First, a simple example.

In a study of climate change, researchers worked with Ecuadorian subsistence farmers, used Post-It notes to facilitate a community discussion on climate change. Using a map as the basic reference, farmers in the mountainous central Ecuadorian province of Cotopaxi answered three questions: Has your community changed since you were a child? How has the climate changed since then? Are there any past climate-related events that affected you the most?

Responses were posted to the map, illustrating connections between place and observed human (such as illness) and climate (such as agricultural pests) events.

While this data collection and analysis was part of larger mixed methods approach, it illustrates how mapping human experience enhances our understanding of climate change. (Here is the article.)

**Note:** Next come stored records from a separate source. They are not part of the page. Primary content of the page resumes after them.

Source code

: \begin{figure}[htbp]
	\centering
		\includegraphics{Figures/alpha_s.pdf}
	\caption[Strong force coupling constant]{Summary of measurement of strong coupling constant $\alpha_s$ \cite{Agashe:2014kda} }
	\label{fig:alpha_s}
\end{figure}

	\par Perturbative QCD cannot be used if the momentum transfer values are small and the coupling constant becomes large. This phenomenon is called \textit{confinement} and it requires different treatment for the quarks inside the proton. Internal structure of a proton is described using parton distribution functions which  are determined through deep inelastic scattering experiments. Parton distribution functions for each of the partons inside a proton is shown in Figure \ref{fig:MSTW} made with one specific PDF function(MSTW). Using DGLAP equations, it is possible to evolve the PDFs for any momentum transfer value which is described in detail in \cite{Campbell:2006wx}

More sophisticated examples.

Using existing web based templates (like StoryMapJS) or even Google Maps a story can be build that illustrate events and relationships. These tools rely on a narrative that moves through geographical space and the flow can be in space or time and space. An example of the former might be a subway line or interstate highway along which events, places or people can be placed. This story map of the Green Line train in Minneapolis is a good example. A static map example is of Pioneer Square in Seattle as a center for Queer history in that city. An example that combines movement through time and space is a story map illustrating the shifting population throughout USA history.

Often, story maps use GIS (geographical information systems) software, most commonly ArcGIS. Here is a link to Environmental Systems Research Institute, the most common portal for the use of this software, with illustrations from marketing, social science, and natural sciences. There are lots of examples on this website, but this story map of the experience of Rohingya refugees is a good place to start.

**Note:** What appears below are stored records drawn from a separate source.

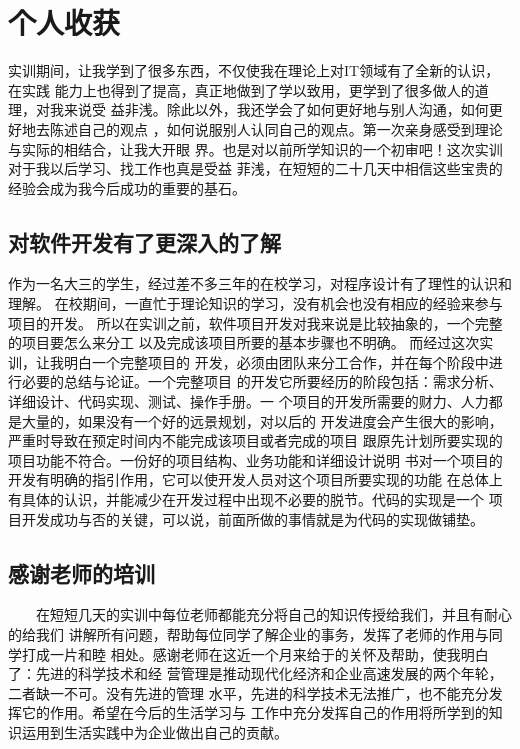 \documentclass[12pt, a4paper, titlepage]{article}
\begin{document}
\section{个人收获}
	实训期间，让我学到了很多东西，不仅使我在理论上对IT领域有了全新的认识，在实践
	能力上也得到了提高，真正地做到了学以致用，更学到了很多做人的道理，对我来说受
	益非浅。除此以外，我还学会了如何更好地与别人沟通，如何更好地去陈述自己的观点
	，如何说服别人认同自己的观点。第一次亲身感受到理论与实际的相结合，让我大开眼
	界。也是对以前所学知识的一个初审吧！这次实训对于我以后学习、找工作也真是受益
	菲浅，在短短的二十几天中相信这些宝贵的经验会成为我今后成功的重要的基石。
\subsection{对软件开发有了更深入的了解}
	作为一名大三的学生，经过差不多三年的在校学习，对程序设计有了理性的认识和理解。
	在校期间，一直忙于理论知识的学习，没有机会也没有相应的经验来参与项目的开发。
	所以在实训之前，软件项目开发对我来说是比较抽象的，一个完整的项目要怎么来分工
	以及完成该项目所要的基本步骤也不明确。 而经过这次实训，让我明白一个完整项目的
	开发，必须由团队来分工合作，并在每个阶段中进行必要的总结与论证。一个完整项目
	的开发它所要经历的阶段包括：需求分析、详细设计、代码实现、测试、操作手册。一
	个项目的开发所需要的财力、人力都是大量的，如果没有一个好的远景规划，对以后的
	开发进度会产生很大的影响，严重时导致在预定时间内不能完成该项目或者完成的项目
	跟原先计划所要实现的项目功能不符合。一份好的项目结构、业务功能和详细设计说明
	书对一个项目的开发有明确的指引作用，它可以使开发人员对这个项目所要实现的功能
	在总体上有具体的认识，并能减少在开发过程中出现不必要的脱节。代码的实现是一个
	项目开发成功与否的关键，可以说，前面所做的事情就是为代码的实现做铺垫。
\subsection{感谢老师的培训}
　　在短短几天的实训中每位老师都能充分将自己的知识传授给我们，并且有耐心的给我们
	讲解所有问题，帮助每位同学了解企业的事务，发挥了老师的作用与同学打成一片和睦
	相处。感谢老师在这近一个月来给于的关怀及帮助，使我明白了：先进的科学技术和经
	营管理是推动现代化经济和企业高速发展的两个年轮，二者缺一不可。没有先进的管理
	水平，先进的科学技术无法推广，也不能充分发挥它的作用。希望在今后的生活学习与
	工作中充分发挥自己的作用将所学到的知识运用到生活实践中为企业做出自己的贡献。
\end{document}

Story maps are often web-based, which facilitates interactivity and reveals movement within the story.

What applications might this have in educational research? Here are just a few ideas.

  1. Student mobility is an issue in the lives of some students, the quality of education received, experiences in school, and the experiences of schools. Mapping student mobility within a district or city combined with interviews, performance data, family characteristics, school environment and so on could provide insight into the experience of transcience and help schools plan better for the inevitability of student mobility.
  2. We know standardized test scores correlate as much with social class as with ability. Social class is closely linked to neighbourhoods and so mapping scores onto neighbourhoods, with additional information about income, types of housing, and cost of housing would reveal this relationship succinctly.
  3.  Generally, one might examine issues of space and educational inequality. Inequality that stems from race, ethnicity, or special needs are geographically unevenly distributed and revealing that distribution in communities, districts, schools and even classrooms could be done with story mapping.